From the body cameras of US police officers to mobile phone footage and grainy CCTV shots, video evidence is becoming increasingly important in courts around the world. However, researchers in the US have now issued a warning that such evidence could be skewing the outcome of trials.
When jurors are shown slowed-down footage of an event, the researchers said, they are more likely to think the person on screen has acted deliberately. While a slow-motion replay may allow jurors to see what is taking place more clearly, it also creates “a false impression that the actor had more time to premeditate” than when the events are viewed in real time.
According to the researchers, a calculated, rather than an impulsive, crime can be the difference between “lethal injection and a lesser sentence”. They pointed to the case of John Lewis, who is on death row after being found guilty of murdering a police officer in 2007 in an armed robbery.
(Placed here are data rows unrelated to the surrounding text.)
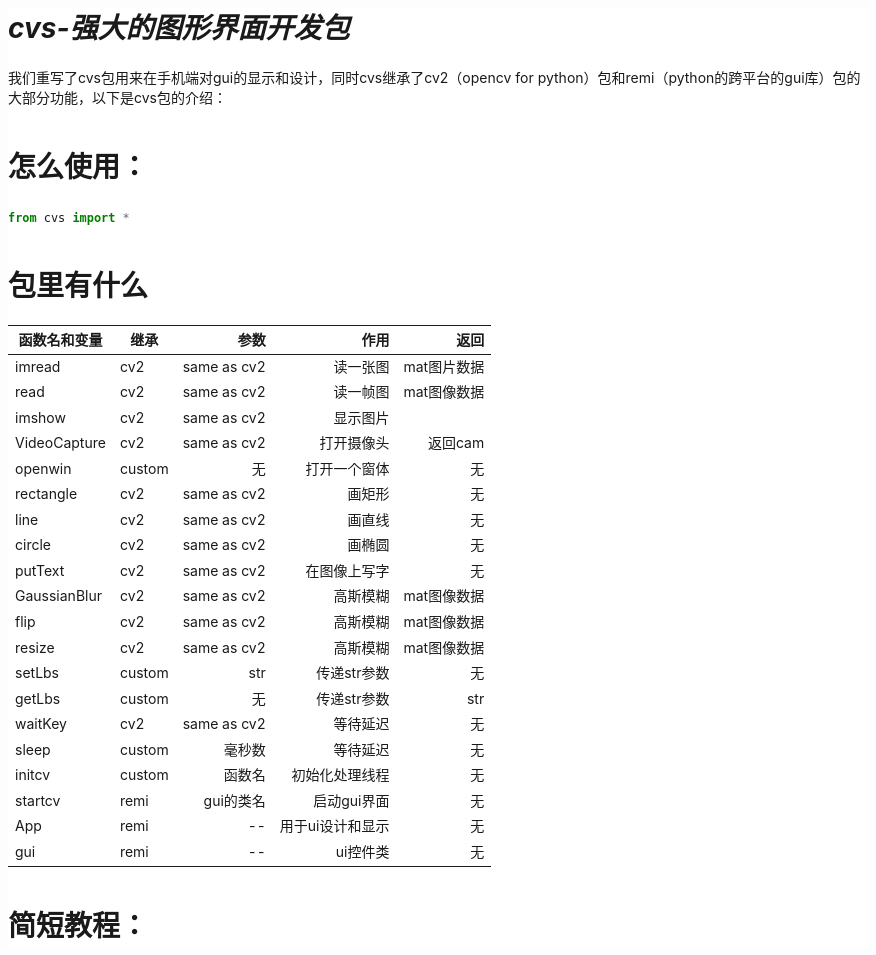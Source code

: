 # *cvs-强大的图形界面开发包*
我们重写了cvs包用来在手机端对gui的显示和设计，同时cvs继承了cv2（opencv for python）包和remi（python的跨平台的gui库）包的大部分功能，以下是cvs包的介绍：

# 怎么使用：

```python
from cvs import *
```

# 包里有什么

| 函数名和变量      | 继承    |  参数 | 作用 |返回
| --------| ----- | -----: | --: |--:|
| imread    | cv2  | same as cv2 |读一张图|mat图片数据
| read     |  cv2 |same as cv2 |读一帧图 |mat图像数据
| imshow     | cv2 |same as cv2 |显示图片 |
| VideoCapture | cv2|same as cv2| 打开摄像头|返回cam
|openwin| custom |无 |打开一个窗体 | 无  |
|rectangle|cv2|same as cv2 |画矩形 |无   |
|line|cv2 |same as cv2 |画直线 |无   |
|circle |cv2 |same as cv2 |画椭圆 |无   |
|putText|cv2 |same as cv2 |在图像上写字 |无   |
|GaussianBlur|cv2|same as cv2 |高斯模糊|mat图像数据
|flip|cv2|same as cv2 |高斯模糊|mat图像数据
|resize|cv2|same as cv2 |高斯模糊|mat图像数据
|setLbs|custom|str |传递str参数 |无 |
|getLbs|custom| 无 |传递str参数| str  |
|waitKey|cv2 |same as cv2 |等待延迟| 无  |
|sleep|custom | 毫秒数| 等待延迟  |无
|initcv|custom |函数名| 初始化处理线程|无   |
|startcv|remi |gui的类名|启动gui界面 | 无  |
|App|remi |--| 用于ui设计和显示 |无
|gui|remi |--| ui控件类    | 无  |

# 简短教程：
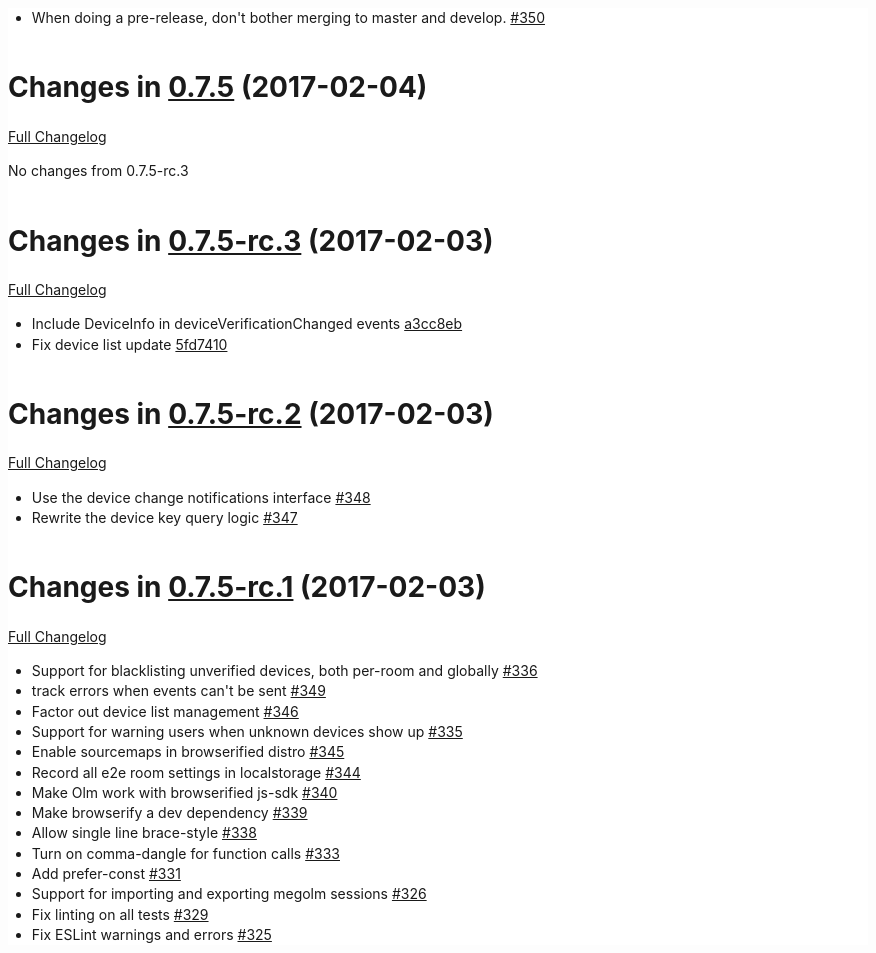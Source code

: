  * When doing a pre-release, don't bother merging to master and develop.
   [\#350](https://github.com/matrix-org/matrix-js-sdk/pull/350)

Changes in [0.7.5](https://github.com/matrix-org/matrix-js-sdk/releases/tag/v0.7.5) (2017-02-04)
================================================================================================
[Full Changelog](https://github.com/matrix-org/matrix-js-sdk/compare/v0.7.5-rc.3...v0.7.5)

No changes from 0.7.5-rc.3

Changes in [0.7.5-rc.3](https://github.com/matrix-org/matrix-js-sdk/releases/tag/v0.7.5-rc.3) (2017-02-03)
==========================================================================================================
[Full Changelog](https://github.com/matrix-org/matrix-js-sdk/compare/v0.7.5-rc.2...v0.7.5-rc.3)

 * Include DeviceInfo in deviceVerificationChanged events
   [a3cc8eb](https://github.com/matrix-org/matrix-js-sdk/commit/a3cc8eb1f6d165576a342596f638316721cb26b6)
 * Fix device list update
   [5fd7410](https://github.com/matrix-org/matrix-js-sdk/commit/5fd74109ffc56b73deb40c2604d84c38b8032c40)


Changes in [0.7.5-rc.2](https://github.com/matrix-org/matrix-js-sdk/releases/tag/v0.7.5-rc.2) (2017-02-03)
==========================================================================================================
[Full Changelog](https://github.com/matrix-org/matrix-js-sdk/compare/v0.7.5-rc.1...v0.7.5-rc.2)

 * Use the device change notifications interface
   [\#348](https://github.com/matrix-org/matrix-js-sdk/pull/348)
 * Rewrite the device key query logic
   [\#347](https://github.com/matrix-org/matrix-js-sdk/pull/347)

Changes in [0.7.5-rc.1](https://github.com/matrix-org/matrix-js-sdk/releases/tag/v0.7.5-rc.1) (2017-02-03)
==========================================================================================================
[Full Changelog](https://github.com/matrix-org/matrix-js-sdk/compare/v0.7.4...v0.7.5-rc.1)

 * Support for blacklisting unverified devices, both per-room and globally
   [\#336](https://github.com/matrix-org/matrix-js-sdk/pull/336)
 * track errors when events can't be sent
   [\#349](https://github.com/matrix-org/matrix-js-sdk/pull/349)
 * Factor out device list management
   [\#346](https://github.com/matrix-org/matrix-js-sdk/pull/346)
 * Support for warning users when unknown devices show up
   [\#335](https://github.com/matrix-org/matrix-js-sdk/pull/335)
 * Enable sourcemaps in browserified distro
   [\#345](https://github.com/matrix-org/matrix-js-sdk/pull/345)
 * Record all e2e room settings in localstorage
   [\#344](https://github.com/matrix-org/matrix-js-sdk/pull/344)
 * Make Olm work with browserified js-sdk
   [\#340](https://github.com/matrix-org/matrix-js-sdk/pull/340)
 * Make browserify a dev dependency
   [\#339](https://github.com/matrix-org/matrix-js-sdk/pull/339)
 * Allow single line brace-style
   [\#338](https://github.com/matrix-org/matrix-js-sdk/pull/338)
 * Turn on comma-dangle for function calls
   [\#333](https://github.com/matrix-org/matrix-js-sdk/pull/333)
 * Add prefer-const
   [\#331](https://github.com/matrix-org/matrix-js-sdk/pull/331)
 * Support for importing and exporting megolm sessions
   [\#326](https://github.com/matrix-org/matrix-js-sdk/pull/326)
 * Fix linting on all tests
   [\#329](https://github.com/matrix-org/matrix-js-sdk/pull/329)
 * Fix ESLint warnings and errors
   [\#325](https://github.com/matrix-org/matrix-js-sdk/pull/325)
Lewis’s lawyers argued in an appeal that slowing down video evidence had made jurors more likely to think the killing was premeditated. Judges dismissed this argument, however, because jurors were shown both the full-speed and the slowed-down versions, and the tape had a digital display that showed the time elapsed.
However, in a series of experiments, behavioural scientists showed participants footage of an attempted armed robbery in which a shop assistant was shot dead. Those who watched the footage slowed down were three times more likely to convict the accused than those who watched it in real time. If participants were shown a slowed-down version and a real-time version of the footage, it went some way to “[mitigating] the bias, but [did] not eliminate it”, said the researchers.
So, what is going on? Cognitive neuropsychologist Ashok Jansari from Goldsmiths, University of London says the problem is that we are adding “perception information” to what we are being shown. He points to the theories of Daniel Kahneman, a Nobel prize-winning scientist who says we have two methods of decision-making: System 1, which is a fast, intuitive process; and System 2, which is slower and more deliberate. In the case of slowed-down video evidence, jurors feel that the criminal is using the more calculated decision-making process – even when the time taken shows this is unlikely.
Forensic psychologist Jacqueline Wheatcroft at Liverpool University is not surprised by the findings. Wheatcroft, who has been researching the effect of giving out warnings to jurors about putting too much weight on one particular piece of evidence, says that “even minor changes can affect perception”. Caution, and more evidence-based research, is needed, she says, “before we rush in and make changes that can have an impact on people’s lives”.